In the domestic market, greenhouse cultivation is estimated to have grown to around 5–6 hectares and has maintained this momentum ever since. Of these, only 0.15-0.20 hectares are estimated to be high-tech units.

A significant part of the surplus value in the primary sector is lost due to the limited exploitation of the domestic climate in the direction of the expansion of greenhouse cultivation.

The Managing Director of Intelligent Green Corps, Konstantinos Filippidis, stated during a press conference that “Greece is 20 years behind in terms of greenhouse agriculture when neighboring Turkey – which started operating in this sector at the same time with Greece – shows enormous potential in greenhouse cultivation while strategically investing in this field with the support of the state.”

He explained that both Greece and Turkey entered the sector more substantially in 2000. In the domestic market, greenhouse cultivation is estimated to have grown to around 5–6 hectares and has maintained this momentum ever since.
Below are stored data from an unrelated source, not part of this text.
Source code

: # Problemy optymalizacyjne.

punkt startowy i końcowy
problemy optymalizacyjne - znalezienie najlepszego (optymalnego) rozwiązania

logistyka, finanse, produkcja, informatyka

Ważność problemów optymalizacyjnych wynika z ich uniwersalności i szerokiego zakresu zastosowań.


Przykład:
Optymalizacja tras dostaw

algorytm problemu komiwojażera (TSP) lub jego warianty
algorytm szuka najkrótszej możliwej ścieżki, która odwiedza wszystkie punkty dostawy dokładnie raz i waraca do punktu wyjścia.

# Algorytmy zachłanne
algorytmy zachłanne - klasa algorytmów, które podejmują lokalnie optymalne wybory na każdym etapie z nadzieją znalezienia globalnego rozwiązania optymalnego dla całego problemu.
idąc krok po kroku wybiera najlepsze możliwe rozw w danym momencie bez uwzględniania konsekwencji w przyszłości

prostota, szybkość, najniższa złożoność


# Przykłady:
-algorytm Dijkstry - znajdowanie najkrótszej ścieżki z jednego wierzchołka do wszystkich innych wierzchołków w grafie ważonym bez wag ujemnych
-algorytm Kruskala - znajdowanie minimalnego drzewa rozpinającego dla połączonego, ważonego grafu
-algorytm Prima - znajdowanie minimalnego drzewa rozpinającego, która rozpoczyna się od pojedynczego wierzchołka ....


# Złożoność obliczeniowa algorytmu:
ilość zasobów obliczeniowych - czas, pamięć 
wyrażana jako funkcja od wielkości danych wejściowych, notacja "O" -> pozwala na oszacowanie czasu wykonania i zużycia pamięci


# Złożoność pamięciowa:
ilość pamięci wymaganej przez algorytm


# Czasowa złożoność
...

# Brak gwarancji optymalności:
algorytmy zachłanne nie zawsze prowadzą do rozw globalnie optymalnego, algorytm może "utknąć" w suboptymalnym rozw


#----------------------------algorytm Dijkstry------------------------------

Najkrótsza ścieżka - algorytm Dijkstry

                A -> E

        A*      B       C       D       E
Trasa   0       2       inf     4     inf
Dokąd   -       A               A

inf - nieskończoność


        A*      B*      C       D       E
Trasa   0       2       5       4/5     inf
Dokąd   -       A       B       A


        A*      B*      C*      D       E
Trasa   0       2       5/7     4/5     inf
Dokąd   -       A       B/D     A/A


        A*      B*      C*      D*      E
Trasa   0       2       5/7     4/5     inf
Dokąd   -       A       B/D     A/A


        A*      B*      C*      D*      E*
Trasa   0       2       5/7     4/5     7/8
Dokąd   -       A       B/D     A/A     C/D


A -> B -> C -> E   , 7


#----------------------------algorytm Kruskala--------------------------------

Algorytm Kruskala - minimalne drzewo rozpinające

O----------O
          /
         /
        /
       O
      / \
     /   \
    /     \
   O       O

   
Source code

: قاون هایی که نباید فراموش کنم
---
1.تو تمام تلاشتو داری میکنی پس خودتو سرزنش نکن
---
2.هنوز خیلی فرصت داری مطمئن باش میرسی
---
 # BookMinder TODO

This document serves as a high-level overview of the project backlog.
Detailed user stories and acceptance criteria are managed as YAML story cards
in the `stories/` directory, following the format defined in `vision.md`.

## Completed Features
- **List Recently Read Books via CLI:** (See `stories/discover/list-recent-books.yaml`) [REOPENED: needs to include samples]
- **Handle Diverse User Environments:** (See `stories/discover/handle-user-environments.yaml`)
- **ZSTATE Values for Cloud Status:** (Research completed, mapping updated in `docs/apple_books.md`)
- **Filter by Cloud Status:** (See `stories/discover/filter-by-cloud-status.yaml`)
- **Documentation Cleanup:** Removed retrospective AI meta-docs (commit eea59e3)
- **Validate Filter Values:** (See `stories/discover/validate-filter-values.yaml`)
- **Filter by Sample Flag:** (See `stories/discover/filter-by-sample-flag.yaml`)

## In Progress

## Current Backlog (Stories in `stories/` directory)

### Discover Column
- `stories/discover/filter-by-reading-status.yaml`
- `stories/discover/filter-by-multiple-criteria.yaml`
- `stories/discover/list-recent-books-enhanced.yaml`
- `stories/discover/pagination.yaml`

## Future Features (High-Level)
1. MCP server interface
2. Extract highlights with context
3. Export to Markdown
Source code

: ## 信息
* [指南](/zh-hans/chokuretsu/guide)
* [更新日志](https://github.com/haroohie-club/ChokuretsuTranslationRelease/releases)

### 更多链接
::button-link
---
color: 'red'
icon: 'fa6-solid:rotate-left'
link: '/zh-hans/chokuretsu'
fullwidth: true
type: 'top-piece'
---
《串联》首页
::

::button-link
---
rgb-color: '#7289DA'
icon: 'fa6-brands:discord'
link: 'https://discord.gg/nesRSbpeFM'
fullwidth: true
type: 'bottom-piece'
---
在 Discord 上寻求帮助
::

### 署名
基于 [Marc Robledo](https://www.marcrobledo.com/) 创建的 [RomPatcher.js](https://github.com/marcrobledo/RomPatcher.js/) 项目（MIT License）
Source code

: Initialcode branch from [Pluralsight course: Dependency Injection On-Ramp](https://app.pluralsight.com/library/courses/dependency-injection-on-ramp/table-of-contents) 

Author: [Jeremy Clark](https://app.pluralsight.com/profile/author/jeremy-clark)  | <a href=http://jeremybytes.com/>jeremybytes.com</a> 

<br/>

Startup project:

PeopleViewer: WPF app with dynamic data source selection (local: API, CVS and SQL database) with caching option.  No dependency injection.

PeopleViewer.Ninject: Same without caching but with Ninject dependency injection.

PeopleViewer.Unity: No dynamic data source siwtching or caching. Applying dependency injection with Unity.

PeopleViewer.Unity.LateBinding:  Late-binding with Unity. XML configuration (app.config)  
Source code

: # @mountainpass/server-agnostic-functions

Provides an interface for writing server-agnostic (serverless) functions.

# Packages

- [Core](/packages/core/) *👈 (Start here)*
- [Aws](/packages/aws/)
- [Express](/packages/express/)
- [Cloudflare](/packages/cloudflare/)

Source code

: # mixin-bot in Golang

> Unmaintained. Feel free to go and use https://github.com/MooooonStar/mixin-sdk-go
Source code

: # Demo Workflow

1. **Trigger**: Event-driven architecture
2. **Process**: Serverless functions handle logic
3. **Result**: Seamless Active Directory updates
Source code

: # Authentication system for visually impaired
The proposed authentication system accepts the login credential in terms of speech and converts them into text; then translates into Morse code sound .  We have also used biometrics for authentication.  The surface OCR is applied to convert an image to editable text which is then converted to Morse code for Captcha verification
Of these, only 0.15-0.20 hectares are estimated to be high-tech units. On the contrary, Turkey has expanded to about 8 hectares, the majority of which are high-tech.

High-tech units mean that they contain an electronic climate and lubrication management system.

To this end, Turkey is also developing a coordinated policy, even proceeding with the promotion of a geothermal spatial plan in order to provide cheap heating as an additional incentive to investors.

It should be noted that the basic operating costs in greenhouse cultivation concern thermal and electrical energy.

“In Greece we could take advantage of the climate and become dominant in the Balkans in agricultural products of high-tech greenhouse agriculture,” Filippidis pointed out, adding that “unfortunately at the moment the existing greenhouses are very few compared to European countries that do not even have the advantage of Greece’s warm climate, while the number of high-tech units is minimal.”